Holger no se sentía con ganas de una orgía, pero no tenía modo alguno de rechazarla. Bajaron las escaleras. Los habitantes del castillo se estaban reuniendo, un torbellino ronroneante de colores cruzaba los salones y salía al patio. Meriven se adelantó de entre ellos y Alfric puso a Holger en sus manos. —Os acompañaré hasta la colina —dijo ella—. No tengo ningún deseo de que alguna elfo se quede con vos.

—¿Pero no va todo el mundo? —preguntó.

—Primero iremos vos y yo. Los otros irán más tarde. Como veis, todo está planeado.

Holger pensó en trampas mortales y desechó la idea, porque uno de los suyos estaría con él.

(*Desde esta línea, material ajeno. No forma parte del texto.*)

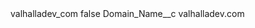 <?xml version="1.0" encoding="UTF-8"?>
<CustomMetadata xmlns="http://soap.sforce.com/2006/04/metadata" xmlns:xsi="http://www.w3.org/2001/XMLSchema-instance" xmlns:xsd="http://www.w3.org/2001/XMLSchema">
    <label>valhalladev_com</label>
    <protected>false</protected>
    <values>
        <field>Domain_Name__c</field>
        <value xsi:type="xsd:string">valhalladev.com</value>
    </values>
</CustomMetadata>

La procesión salió por las puertas, cruzó el puente y se dirigió a través de los prados hacia los rosales de la Colina del Elfo. Tras él iban los guerreros a lomos de sus caballos, con los estandartes revoloteando sobre las lanzas, los músicos tocando cuernos, arpas y laúdes, cien señores y damas de Faerie, que bailaban al acercarse al monte. Holger escuchó entonces una música que se elevaba como respuesta a la de ellos. Un dulce sonido a flautas que entraba en su sangre y agitaba su cabeza. Sonrió a Meriven, presa de una ansiedad inmediata, y ella le devolvió la sonrisa y se colgó de su brazo. El cabello suelto y claro de Meriven se cruzaba movido por el viento sobre el rostro de Holger, cegándole a medias, y pudo captar su perfume, semejante a un vino fuerte. Vieron la colina. Entre las trenzas de Meriven, Holger vislumbró unas luces oscilantes sobre las cuales se erguían los huecos negros de unas figuras altas. La música hacía que se le movieran los pies, no podía esperar.

Unos cascos atronaron la tierra. Un caballo relinchó, fuerte y colérico. Al darse la vuelta, Holger vio a Alianora montada en Papillon que salía al galope de los bosques. Su rostro estaba distorsionado por el terror.

—¡Holger! ¡No, Holger, no entréis ahí!